_Items from a data source:_
-- Opening Marker --

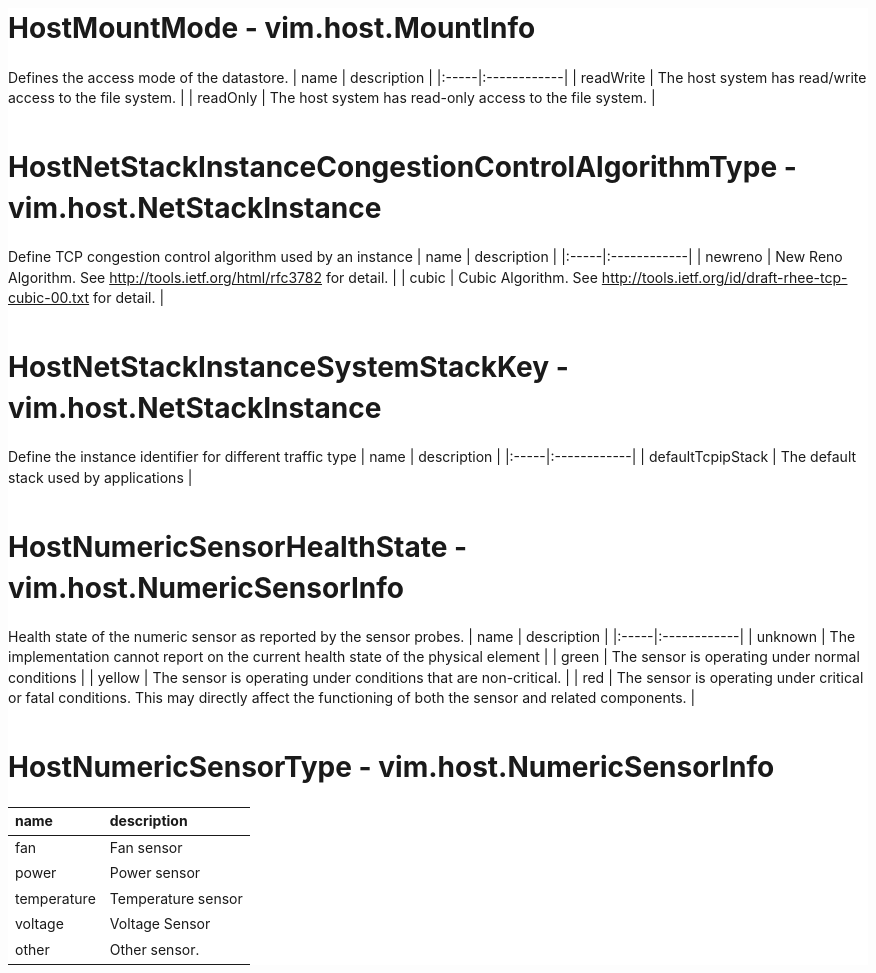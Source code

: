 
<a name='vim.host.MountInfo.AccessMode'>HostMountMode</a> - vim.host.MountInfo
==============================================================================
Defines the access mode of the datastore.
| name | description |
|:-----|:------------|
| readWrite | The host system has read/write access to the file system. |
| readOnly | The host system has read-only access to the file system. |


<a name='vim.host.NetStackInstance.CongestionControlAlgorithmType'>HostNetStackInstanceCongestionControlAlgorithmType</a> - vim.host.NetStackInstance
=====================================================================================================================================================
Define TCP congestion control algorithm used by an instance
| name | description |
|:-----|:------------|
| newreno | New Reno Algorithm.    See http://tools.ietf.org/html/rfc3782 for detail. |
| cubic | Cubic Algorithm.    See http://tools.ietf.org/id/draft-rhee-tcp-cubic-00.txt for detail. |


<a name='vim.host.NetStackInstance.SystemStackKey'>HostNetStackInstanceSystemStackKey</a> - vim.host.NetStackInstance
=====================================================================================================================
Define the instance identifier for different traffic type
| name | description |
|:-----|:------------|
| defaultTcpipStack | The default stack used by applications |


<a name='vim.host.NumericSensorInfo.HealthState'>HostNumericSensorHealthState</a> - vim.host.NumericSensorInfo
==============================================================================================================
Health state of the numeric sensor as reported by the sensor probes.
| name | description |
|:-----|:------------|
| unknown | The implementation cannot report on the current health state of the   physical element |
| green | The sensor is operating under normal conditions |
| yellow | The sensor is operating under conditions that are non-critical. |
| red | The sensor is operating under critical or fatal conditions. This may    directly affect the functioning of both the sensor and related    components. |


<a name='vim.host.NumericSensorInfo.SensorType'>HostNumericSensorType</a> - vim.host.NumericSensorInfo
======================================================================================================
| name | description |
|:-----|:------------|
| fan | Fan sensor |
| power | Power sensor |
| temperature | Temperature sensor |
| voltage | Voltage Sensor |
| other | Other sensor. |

-- Closing Marker --

Only the records themselves, retyped exactly, belong in the answer; please leave all images behind.

Source code

: 
<a name='vim.host.MountInfo.AccessMode'>HostMountMode</a> - vim.host.MountInfo
==============================================================================
Defines the access mode of the datastore.
| name | description |
|:-----|:------------|
| readWrite | The host system has read/write access to the file system. |
| readOnly | The host system has read-only access to the file system. |


<a name='vim.host.NetStackInstance.CongestionControlAlgorithmType'>HostNetStackInstanceCongestionControlAlgorithmType</a> - vim.host.NetStackInstance
=====================================================================================================================================================
Define TCP congestion control algorithm used by an instance
| name | description |
|:-----|:------------|
| newreno | New Reno Algorithm.    See http://tools.ietf.org/html/rfc3782 for detail. |
| cubic | Cubic Algorithm.    See http://tools.ietf.org/id/draft-rhee-tcp-cubic-00.txt for detail. |


<a name='vim.host.NetStackInstance.SystemStackKey'>HostNetStackInstanceSystemStackKey</a> - vim.host.NetStackInstance
=====================================================================================================================
Define the instance identifier for different traffic type
| name | description |
|:-----|:------------|
| defaultTcpipStack | The default stack used by applications |


<a name='vim.host.NumericSensorInfo.HealthState'>HostNumericSensorHealthState</a> - vim.host.NumericSensorInfo
==============================================================================================================
Health state of the numeric sensor as reported by the sensor probes.
| name | description |
|:-----|:------------|
| unknown | The implementation cannot report on the current health state of the   physical element |
| green | The sensor is operating under normal conditions |
| yellow | The sensor is operating under conditions that are non-critical. |
| red | The sensor is operating under critical or fatal conditions. This may    directly affect the functioning of both the sensor and related    components. |


<a name='vim.host.NumericSensorInfo.SensorType'>HostNumericSensorType</a> - vim.host.NumericSensorInfo
======================================================================================================
| name | description |
|:-----|:------------|
| fan | Fan sensor |
| power | Power sensor |
| temperature | Temperature sensor |
| voltage | Voltage Sensor |
| other | Other sensor. |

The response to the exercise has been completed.